◆ **Your assignment**:
In the records below, begin at the line that has "representar en Smalltalk:**" and stop after the line that has "La manera de"; quote those lines verbatim and nothing more.

◆ **Records provided**:
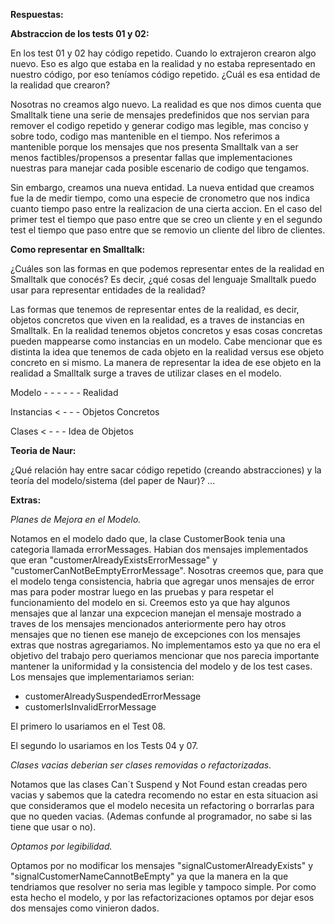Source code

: **Respuestas:**


**Abstraccion de los tests 01 y 02:**

En los test 01 y 02 hay código repetido. Cuando lo extrajeron crearon algo nuevo. Eso es algo que estaba en la realidad y no estaba representado en nuestro código, por eso teníamos código repetido. ¿Cuál es esa entidad de la realidad que crearon?

Nosotras no creamos algo nuevo. La realidad es que nos dimos cuenta que Smalltalk tiene una serie de mensajes predefinidos que nos servian para remover el codigo repetido y generar codigo mas legible, mas conciso y sobre todo, codigo mas mantenible en el tiempo. Nos referimos a mantenible porque los mensajes que nos presenta Smalltalk van a ser menos factibles/propensos a presentar fallas que implementaciones nuestras para manejar cada posible escenario de codigo que tengamos.

Sin embargo, creamos una nueva entidad. La nueva entidad que creamos fue la de medir tiempo, como una especie de cronometro que nos indica cuanto tiempo paso entre la realizacion de una cierta accion. En el caso del primer test el tiempo que paso entre que se creo un cliente y en el segundo test el tiempo que paso entre que se removio un cliente del libro de clientes.

**Como representar en Smalltalk:**

¿Cuáles son las formas en que podemos representar entes de la realidad en Smalltalk que conocés?
Es decir, ¿qué cosas del lenguaje Smalltalk puedo usar para representar entidades de la realidad?

Las formas que tenemos de representar entes de la realidad, es decir, objetos concretos que viven en la realidad, es a traves de instancias en Smalltalk.
En la realidad tenemos objetos concretos y esas cosas concretas pueden mappearse como instancias en un modelo. Cabe mencionar que es distinta la idea que tenemos de cada objeto en la realidad versus ese objeto concreto en si mismo.
La manera de representar la idea de ese objeto en la realidad a Smalltalk surge a traves de utilizar clases en el modelo.

Modelo   - - - - - - Realidad

Instancias    < - - -   Objetos Concretos

Clases   < - - - Idea de Objetos


**Teoria de Naur:**

¿Qué relación hay entre sacar código repetido (creando abstracciones) y la teoría del modelo/sistema (del paper de Naur)?
...

**Extras:**

*Planes de Mejora en el Modelo.*

Notamos en el modelo dado que, la clase CustomerBook tenia una categoria llamada errorMessages. Habian dos mensajes implementados que eran "customerAlreadyExistsErrorMessage" y "customerCanNotBeEmptyErrorMessage".
Nosotras creemos que, para que el modelo tenga consistencia, habria que agregar unos mensajes de error mas para poder mostrar luego en las pruebas y para respetar el funcionamiento del modelo en si.
Creemos esto ya que hay algunos mensajes que al lanzar una expcecion manejan el mensaje mostrado a traves de los mensajes mencionados anteriormente pero hay otros mensajes que no tienen ese manejo de excepciones con los mensajes extras que nostras agregariamos.
No implementamos esto ya que no era el objetivo del trabajo pero queriamos mencionar que nos parecia importante mantener la uniformidad y la consistencia del modelo y de los test cases.
Los mensajes que implementariamos serian:

- customerAlreadySuspendedErrorMessage
- customerIsInvalidErrorMessage

El primero lo usariamos en el Test 08.

El segundo lo usariamos en los Tests 04 y 07.

*Clases vacias deberian ser clases removidas o refactorizadas.*

Notamos que las clases Can´t Suspend y Not Found estan creadas pero vacias y sabemos que la catedra recomendo no estar en esta situacion asi que consideramos que el modelo necesita un refactoring o borrarlas para que no queden vacias. (Ademas confunde al programador, no sabe si las tiene que usar o no).

*Optamos por legibilidad.*

Optamos por no modificar los mensajes "signalCustomerAlreadyExists" y "signalCustomerNameCannotBeEmpty" ya que la manera en la que tendriamos que resolver no seria mas legible y tampoco simple. Por como esta hecho el modelo, y por las refactorizaciones optamos por dejar esos dos mensajes como vinieron dados.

◆ **Task solution**:
**Como representar en Smalltalk:**

¿Cuáles son las formas en que podemos representar entes de la realidad en Smalltalk que conocés?
Es decir, ¿qué cosas del lenguaje Smalltalk puedo usar para representar entidades de la realidad?

Las formas que tenemos de representar entes de la realidad, es decir, objetos concretos que viven en la realidad, es a traves de instancias en Smalltalk.
En la realidad tenemos objetos concretos y esas cosas concretas pueden mappearse como instancias en un modelo. Cabe mencionar que es distinta la idea que tenemos de cada objeto en la realidad versus ese objeto concreto en si mismo.
La manera de representar la idea de ese objeto en la realidad a Smalltalk surge a traves de utilizar clases en el modelo.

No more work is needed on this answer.